Where the word "strong" occurs in a line of the data, return the whole line.
(Material provided)
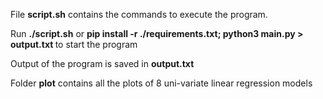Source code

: <p>
  File <strong>script.sh</strong> contains the commands to execute the program.
</p>
<p>
  Run <strong>./script.sh</strong> or
  <strong>
    pip install -r ./requirements.txt; python3 main.py > output.txt
  </strong>
  to start the program
</p>
<p>Output of the program is saved in <strong>output.txt</strong></p>
<p>
  Folder <strong>plot</strong> contains all the plots of 8 uni-variate linear
  regression models
</p>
(End Material provided)
> [Response area]:
  File <strong>script.sh</strong> contains the commands to execute the program.
  Run <strong>./script.sh</strong> or
  <strong>
  </strong>
<p>Output of the program is saved in <strong>output.txt</strong></p>
  Folder <strong>plot</strong> contains all the plots of 8 uni-variate linear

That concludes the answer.